My son in law was raised in Belize as a child and he told us just last week, that when the native's would gather up the cashews, they would then burn them to get the hulls off. Any white person would get a rash from the oil in the air but the natives wouldn't. He said his brother swelled up like a ballon. So it sounded similar to poison ivy to us.


----------



## Chick'N'Boots (Jun 12, 2008)

Mango's are part of the same family, and pistachio nuts too.
I am extremely allergic to mangos, slightly allergic to cashews and so far (knock wood) not allergic to pistachios.
If I eat any mango I get a similar reaction to your husband, but my face also swells like a basketball and my throat swells shut. Each time it has happened it's faster than the last.
My epi-pen goes with me everywhere.


----------



## Auric (Jul 18, 2005)

Macybaby said:


> I've never had a problem eating them, but will develop a rash on the palm of my hand if I hold a handful while eating them. One at a time out of the jar has never done it though. Maybe my fingertips are more resistant.
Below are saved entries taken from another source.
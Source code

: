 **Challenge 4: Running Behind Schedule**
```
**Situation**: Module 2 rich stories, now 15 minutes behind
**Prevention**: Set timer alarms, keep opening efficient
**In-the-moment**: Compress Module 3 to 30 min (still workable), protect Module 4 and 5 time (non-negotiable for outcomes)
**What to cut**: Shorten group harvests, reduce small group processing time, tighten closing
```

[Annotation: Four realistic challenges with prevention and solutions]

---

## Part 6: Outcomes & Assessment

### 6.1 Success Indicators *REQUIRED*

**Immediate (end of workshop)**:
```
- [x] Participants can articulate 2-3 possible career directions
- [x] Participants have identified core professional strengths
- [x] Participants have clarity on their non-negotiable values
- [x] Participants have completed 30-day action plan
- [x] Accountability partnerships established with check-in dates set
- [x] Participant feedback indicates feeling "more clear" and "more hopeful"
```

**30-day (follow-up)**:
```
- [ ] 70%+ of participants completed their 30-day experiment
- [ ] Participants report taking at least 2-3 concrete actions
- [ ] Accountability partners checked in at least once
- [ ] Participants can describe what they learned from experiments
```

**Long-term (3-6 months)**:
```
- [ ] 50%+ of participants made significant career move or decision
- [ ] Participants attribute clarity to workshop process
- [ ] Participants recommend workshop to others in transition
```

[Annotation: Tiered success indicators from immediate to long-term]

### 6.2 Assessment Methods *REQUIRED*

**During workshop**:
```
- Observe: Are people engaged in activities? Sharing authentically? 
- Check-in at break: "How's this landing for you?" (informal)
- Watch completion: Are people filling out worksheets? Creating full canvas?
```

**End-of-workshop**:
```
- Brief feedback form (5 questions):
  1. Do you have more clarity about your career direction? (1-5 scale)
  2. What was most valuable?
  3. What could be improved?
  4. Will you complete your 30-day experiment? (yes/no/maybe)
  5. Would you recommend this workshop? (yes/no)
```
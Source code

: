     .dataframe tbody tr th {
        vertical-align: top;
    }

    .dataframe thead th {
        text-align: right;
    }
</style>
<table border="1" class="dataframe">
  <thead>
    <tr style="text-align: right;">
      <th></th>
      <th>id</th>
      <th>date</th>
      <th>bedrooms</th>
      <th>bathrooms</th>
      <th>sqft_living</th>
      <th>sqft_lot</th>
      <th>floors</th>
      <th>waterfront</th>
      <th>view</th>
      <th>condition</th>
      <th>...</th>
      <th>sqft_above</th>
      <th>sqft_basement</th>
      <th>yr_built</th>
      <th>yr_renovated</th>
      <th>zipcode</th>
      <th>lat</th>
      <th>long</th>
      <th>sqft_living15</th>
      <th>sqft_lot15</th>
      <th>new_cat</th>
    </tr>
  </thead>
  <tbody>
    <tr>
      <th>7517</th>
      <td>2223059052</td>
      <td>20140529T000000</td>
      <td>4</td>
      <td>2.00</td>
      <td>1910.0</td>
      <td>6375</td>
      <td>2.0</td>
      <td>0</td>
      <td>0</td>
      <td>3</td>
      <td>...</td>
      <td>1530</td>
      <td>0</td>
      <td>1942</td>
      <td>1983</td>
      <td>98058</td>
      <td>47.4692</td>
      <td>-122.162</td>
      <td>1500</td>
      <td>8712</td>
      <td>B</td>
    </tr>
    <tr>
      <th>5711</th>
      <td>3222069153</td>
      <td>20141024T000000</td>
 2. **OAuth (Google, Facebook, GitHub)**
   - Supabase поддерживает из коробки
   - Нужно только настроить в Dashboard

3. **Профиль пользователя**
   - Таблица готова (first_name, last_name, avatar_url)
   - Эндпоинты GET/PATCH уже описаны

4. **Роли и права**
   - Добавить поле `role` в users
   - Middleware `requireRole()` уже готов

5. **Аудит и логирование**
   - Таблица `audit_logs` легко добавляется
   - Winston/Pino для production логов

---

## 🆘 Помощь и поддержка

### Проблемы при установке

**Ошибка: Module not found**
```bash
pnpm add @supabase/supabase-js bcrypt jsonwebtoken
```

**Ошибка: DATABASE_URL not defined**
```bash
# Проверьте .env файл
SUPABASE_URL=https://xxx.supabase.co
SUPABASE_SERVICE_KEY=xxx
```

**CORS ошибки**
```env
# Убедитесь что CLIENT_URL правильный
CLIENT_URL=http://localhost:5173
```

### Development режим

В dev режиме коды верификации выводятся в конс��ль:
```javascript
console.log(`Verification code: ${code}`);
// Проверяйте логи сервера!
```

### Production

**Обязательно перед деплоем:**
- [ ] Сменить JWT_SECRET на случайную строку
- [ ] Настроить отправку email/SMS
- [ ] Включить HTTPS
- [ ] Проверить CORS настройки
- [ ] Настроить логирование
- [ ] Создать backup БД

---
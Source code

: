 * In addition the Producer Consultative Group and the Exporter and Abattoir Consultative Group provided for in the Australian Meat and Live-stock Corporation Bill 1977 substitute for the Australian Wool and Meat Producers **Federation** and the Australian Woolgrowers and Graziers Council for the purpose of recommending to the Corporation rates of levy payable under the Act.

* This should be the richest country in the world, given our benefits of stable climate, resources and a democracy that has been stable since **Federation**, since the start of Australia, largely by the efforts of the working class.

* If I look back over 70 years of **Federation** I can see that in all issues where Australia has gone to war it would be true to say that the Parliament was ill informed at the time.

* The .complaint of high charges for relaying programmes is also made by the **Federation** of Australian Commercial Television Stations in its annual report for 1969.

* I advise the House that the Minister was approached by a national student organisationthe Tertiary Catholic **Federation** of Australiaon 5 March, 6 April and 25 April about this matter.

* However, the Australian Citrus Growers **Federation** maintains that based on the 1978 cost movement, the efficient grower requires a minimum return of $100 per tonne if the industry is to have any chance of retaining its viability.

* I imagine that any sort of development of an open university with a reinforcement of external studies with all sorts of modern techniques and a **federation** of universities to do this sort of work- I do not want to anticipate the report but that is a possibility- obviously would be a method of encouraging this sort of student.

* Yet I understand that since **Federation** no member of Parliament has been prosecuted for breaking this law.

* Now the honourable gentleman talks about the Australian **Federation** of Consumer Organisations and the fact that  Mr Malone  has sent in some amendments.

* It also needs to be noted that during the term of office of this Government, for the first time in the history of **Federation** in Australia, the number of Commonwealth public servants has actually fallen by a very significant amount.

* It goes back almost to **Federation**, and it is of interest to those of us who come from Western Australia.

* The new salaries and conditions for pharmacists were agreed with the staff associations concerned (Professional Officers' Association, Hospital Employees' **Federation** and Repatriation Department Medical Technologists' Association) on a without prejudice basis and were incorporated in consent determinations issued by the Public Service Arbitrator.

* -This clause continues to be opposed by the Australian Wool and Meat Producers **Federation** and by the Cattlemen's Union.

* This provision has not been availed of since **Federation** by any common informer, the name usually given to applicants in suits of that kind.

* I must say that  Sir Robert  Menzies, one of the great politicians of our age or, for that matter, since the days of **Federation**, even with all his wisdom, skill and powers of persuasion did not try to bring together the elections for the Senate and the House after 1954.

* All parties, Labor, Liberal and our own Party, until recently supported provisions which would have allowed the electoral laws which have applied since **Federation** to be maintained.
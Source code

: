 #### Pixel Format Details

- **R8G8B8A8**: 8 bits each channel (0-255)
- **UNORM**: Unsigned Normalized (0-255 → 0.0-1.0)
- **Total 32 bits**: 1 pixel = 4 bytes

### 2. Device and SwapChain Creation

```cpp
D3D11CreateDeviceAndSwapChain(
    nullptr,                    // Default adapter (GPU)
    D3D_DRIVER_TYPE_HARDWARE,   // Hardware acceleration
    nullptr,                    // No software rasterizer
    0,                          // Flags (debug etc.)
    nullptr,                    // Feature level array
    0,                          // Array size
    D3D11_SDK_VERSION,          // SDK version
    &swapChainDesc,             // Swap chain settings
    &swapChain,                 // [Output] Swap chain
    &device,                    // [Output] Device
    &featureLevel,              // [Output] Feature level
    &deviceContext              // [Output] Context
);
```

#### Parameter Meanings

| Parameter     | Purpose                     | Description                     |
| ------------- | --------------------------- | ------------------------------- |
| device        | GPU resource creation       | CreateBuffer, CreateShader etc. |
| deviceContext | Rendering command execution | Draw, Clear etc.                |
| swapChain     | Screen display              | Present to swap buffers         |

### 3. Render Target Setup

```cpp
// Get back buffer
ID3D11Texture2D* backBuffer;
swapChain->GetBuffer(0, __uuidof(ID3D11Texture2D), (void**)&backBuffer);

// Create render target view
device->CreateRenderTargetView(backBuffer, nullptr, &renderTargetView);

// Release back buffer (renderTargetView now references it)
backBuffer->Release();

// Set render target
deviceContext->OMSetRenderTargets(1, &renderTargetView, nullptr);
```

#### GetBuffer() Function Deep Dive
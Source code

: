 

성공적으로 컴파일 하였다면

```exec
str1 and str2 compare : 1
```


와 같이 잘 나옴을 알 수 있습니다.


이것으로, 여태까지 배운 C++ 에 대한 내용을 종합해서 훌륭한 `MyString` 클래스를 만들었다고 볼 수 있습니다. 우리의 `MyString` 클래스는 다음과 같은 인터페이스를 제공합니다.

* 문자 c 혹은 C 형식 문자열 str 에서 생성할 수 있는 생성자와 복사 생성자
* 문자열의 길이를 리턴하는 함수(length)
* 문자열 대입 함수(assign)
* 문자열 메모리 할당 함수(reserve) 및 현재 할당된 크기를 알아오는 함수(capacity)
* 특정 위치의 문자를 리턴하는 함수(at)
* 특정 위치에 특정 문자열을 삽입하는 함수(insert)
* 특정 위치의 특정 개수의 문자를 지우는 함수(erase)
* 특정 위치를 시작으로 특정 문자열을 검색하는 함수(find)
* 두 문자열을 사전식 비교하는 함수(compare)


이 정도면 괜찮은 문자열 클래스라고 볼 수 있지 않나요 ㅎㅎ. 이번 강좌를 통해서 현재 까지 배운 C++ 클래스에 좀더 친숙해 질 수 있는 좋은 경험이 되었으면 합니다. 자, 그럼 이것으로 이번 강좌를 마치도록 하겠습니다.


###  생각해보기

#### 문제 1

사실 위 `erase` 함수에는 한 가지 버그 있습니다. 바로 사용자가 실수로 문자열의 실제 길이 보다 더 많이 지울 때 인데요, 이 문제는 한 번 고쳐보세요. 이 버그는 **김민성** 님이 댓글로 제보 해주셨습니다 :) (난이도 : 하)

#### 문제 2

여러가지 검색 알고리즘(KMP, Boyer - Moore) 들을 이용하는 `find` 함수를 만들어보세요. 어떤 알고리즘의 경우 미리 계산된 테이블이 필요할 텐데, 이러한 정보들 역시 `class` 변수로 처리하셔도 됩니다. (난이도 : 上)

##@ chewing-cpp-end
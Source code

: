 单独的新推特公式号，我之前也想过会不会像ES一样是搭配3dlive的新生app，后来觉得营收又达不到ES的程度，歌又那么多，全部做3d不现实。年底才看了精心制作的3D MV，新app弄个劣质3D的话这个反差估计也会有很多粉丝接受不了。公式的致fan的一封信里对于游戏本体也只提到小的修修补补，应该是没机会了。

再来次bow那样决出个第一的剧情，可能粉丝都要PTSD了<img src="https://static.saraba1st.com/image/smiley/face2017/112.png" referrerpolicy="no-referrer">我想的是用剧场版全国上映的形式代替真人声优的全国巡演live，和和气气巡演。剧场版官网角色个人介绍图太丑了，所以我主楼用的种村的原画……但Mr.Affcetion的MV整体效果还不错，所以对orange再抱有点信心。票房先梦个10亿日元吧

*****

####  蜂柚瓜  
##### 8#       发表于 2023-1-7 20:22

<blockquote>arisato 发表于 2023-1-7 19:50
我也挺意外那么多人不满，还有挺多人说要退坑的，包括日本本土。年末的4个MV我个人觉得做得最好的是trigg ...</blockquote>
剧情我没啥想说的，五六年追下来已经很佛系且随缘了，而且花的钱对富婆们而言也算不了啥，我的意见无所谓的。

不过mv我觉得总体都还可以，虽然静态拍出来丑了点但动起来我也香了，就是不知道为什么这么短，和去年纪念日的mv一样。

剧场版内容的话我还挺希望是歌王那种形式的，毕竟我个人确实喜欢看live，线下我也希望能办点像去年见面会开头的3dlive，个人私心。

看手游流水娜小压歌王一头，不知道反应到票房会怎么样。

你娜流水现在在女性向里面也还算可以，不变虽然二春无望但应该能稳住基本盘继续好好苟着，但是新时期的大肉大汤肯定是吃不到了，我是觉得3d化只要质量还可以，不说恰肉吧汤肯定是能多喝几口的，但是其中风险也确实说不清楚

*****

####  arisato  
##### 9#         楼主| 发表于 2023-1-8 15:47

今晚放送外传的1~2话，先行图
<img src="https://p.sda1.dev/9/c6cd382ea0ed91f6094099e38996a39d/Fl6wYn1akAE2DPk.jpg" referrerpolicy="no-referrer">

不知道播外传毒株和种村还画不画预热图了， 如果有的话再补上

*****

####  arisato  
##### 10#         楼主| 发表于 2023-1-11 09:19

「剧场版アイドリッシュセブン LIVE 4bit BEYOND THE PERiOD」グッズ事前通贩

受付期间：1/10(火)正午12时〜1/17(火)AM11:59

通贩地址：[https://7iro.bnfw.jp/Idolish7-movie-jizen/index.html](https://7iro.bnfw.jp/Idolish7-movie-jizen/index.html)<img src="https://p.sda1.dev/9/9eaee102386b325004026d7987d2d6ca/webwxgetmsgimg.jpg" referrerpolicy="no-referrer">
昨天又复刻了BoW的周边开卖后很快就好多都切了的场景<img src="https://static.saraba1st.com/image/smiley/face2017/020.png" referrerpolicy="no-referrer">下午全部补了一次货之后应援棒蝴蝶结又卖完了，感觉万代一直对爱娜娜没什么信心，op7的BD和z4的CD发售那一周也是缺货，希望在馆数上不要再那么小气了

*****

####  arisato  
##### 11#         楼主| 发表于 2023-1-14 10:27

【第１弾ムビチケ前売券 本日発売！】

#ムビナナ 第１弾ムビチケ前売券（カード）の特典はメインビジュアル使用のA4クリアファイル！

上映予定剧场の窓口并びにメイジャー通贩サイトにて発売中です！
I've had a similar reaction where both hands would turn red and swell up. Then I'd get the blisters. No fun. I always suspected cashews were the culprit...


----------



## marynevis (Dec 9, 2020)

Thanks so much for this string of posts. I first developed a bright red rash on my legs, one arm and stomach several years ago. I had to miss an entire week of work. (Back in the day when we used to work in an office ) The only thing different about my diet at that time was that I was eating a few cashews each day as part of a muscle building diet. The doctors prescribed steroid meds to take as well as cortisone for my skin. My allergy doctor then tested me for a cashew allergy and I am not allergic to cashews. The same thing has happened to me twice since then. Each time I had consumed cashews over a several day period. (I apparently don't have a very good memory.) Other times I have eaten cashews at a party and not had a problem. The rash is always in the same place and never goes away without medical intervention. The first time I had it, I was worried about all kinds of weird illnesses so this page eased my fears. I do know I am highly allergic to poison ivy and poison oak so this makes a lot of sense. It seems it must be in the way the cashews are processed.


----------



## emdeengee (Apr 20, 2010)

You can eat food all of your life and suddenly become allergic to it. An allergic reaction to drugs or chemicals sounds exactly like what you describe - I have had a couple. My husband had a reaction to cashews a couple of years ago which he has always eaten. But then he could not resist them the following year and was fine. We wondered if there was some chemical on the brand we bough but there were no re-calls. I was fine. The body can change with time.


----------



## marynevis (Dec 9, 2020)

emdeengee said:


> You can eat food all of your life and suddenly become allergic to it. An allergic reaction to drugs or chemicals sounds exactly like what you describe - I have had a couple. My husband had a reaction to cashews a couple of years ago which he has always eaten. But then he could not resist them the following year and was fine. We wondered if there was some chemical on the brand we bough but there were no re-calls. I was fine. The body can change with time.


Yes. It was just weird that right after the first big rash, my allergy doctor test me, and at that point I was not allergic to cashews. I plan to be more careful and I always carry my Epi-Pen, just in case. I like that your husband "could not resist them." I have the same problem. It is true the body changes with time -- just when you think you get to know yourself...


----------